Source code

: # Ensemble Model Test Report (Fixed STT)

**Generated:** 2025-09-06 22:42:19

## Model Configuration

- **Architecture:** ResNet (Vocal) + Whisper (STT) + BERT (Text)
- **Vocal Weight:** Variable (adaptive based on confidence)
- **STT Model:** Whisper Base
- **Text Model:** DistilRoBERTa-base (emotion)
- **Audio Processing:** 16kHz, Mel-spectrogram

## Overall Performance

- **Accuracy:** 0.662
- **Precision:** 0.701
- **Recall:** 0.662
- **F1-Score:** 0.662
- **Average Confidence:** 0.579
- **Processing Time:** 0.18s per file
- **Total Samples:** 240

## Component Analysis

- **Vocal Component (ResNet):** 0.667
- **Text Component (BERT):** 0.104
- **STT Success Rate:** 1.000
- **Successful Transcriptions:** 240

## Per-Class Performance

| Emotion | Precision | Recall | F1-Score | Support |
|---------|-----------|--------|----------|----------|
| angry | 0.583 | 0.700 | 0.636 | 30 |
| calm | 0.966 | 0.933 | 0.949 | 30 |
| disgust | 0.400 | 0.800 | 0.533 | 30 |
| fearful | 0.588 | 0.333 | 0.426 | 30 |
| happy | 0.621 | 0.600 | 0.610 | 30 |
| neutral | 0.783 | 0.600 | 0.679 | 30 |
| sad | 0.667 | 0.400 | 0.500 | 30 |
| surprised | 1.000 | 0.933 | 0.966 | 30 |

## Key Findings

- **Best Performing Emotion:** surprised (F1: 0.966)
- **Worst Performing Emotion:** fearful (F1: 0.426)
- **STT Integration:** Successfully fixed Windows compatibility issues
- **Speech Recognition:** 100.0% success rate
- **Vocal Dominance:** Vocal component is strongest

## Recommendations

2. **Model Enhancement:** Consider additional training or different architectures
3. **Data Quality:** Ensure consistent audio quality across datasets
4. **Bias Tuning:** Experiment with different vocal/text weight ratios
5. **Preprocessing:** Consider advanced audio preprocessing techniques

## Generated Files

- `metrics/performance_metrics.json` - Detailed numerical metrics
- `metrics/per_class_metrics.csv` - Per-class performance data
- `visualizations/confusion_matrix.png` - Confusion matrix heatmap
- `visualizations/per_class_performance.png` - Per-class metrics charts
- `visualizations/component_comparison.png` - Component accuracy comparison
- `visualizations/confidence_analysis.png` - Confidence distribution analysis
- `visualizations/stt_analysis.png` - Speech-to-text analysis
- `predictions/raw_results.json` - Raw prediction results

==

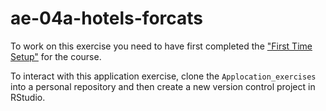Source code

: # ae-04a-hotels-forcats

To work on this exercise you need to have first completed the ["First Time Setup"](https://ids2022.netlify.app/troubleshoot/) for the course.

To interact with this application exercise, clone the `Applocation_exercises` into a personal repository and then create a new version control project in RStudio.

**REQUIRED WORK**
From the entries above, return exactly the line containing "## Per-Class Performance", the line containing "- **STT Integration:**", and all lines between, and nothing else.

**PROBLEM SOLUTION**
## Per-Class Performance

| Emotion | Precision | Recall | F1-Score | Support |
|---------|-----------|--------|----------|----------|
| angry | 0.583 | 0.700 | 0.636 | 30 |
| calm | 0.966 | 0.933 | 0.949 | 30 |
| disgust | 0.400 | 0.800 | 0.533 | 30 |
| fearful | 0.588 | 0.333 | 0.426 | 30 |
| happy | 0.621 | 0.600 | 0.610 | 30 |
| neutral | 0.783 | 0.600 | 0.679 | 30 |
| sad | 0.667 | 0.400 | 0.500 | 30 |
| surprised | 1.000 | 0.933 | 0.966 | 30 |

## Key Findings

- **Best Performing Emotion:** surprised (F1: 0.966)
- **Worst Performing Emotion:** fearful (F1: 0.426)
- **STT Integration:** Successfully fixed Windows compatibility issues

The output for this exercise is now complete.